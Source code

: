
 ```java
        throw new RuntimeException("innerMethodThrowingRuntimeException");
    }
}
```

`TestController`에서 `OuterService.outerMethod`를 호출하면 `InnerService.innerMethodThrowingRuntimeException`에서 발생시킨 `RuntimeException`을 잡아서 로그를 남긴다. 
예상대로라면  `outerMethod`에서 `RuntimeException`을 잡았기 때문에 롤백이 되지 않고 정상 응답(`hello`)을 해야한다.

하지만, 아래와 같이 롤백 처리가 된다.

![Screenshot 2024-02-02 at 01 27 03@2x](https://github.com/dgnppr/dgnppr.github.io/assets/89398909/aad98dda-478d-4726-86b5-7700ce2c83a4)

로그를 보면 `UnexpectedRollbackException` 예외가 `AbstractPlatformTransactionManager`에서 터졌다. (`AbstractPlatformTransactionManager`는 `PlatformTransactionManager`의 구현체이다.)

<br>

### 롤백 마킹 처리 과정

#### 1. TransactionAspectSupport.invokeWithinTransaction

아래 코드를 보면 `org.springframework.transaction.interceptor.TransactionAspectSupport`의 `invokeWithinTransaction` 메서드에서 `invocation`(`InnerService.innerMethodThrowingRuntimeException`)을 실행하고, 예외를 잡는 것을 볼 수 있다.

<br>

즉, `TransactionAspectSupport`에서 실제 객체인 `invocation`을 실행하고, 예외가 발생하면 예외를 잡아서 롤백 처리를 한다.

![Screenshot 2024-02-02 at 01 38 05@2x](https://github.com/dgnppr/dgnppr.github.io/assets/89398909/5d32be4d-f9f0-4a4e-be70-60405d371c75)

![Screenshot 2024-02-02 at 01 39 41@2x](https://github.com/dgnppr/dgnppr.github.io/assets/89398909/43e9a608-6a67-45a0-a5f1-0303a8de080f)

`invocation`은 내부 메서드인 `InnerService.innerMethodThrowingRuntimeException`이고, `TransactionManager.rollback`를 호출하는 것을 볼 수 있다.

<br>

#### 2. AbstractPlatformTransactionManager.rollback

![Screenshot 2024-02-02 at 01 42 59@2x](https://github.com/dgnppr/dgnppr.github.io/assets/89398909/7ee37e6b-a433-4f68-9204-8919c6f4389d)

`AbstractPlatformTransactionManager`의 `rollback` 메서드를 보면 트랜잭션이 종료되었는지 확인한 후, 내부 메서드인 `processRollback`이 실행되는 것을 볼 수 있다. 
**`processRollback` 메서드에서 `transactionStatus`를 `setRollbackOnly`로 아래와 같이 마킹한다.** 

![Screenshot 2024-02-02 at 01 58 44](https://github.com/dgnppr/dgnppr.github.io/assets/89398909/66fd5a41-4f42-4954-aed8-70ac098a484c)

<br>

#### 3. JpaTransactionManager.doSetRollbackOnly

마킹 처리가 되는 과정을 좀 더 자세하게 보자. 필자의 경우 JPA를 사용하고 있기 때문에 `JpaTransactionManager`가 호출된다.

*-*-*

== Task to carry out ==
Among the lines above, find the one with "2024-02-02 at 01 39" and the one with "#### 2. AbstractPlatformTransactionManager.rollback". Quote both and everything between them, exactly.

== Completed exercise ==
![Screenshot 2024-02-02 at 01 39 41@2x](https://github.com/dgnppr/dgnppr.github.io/assets/89398909/43e9a608-6a67-45a0-a5f1-0303a8de080f)

`invocation`은 내부 메서드인 `InnerService.innerMethodThrowingRuntimeException`이고, `TransactionManager.rollback`를 호출하는 것을 볼 수 있다.

<br>

#### 2. AbstractPlatformTransactionManager.rollback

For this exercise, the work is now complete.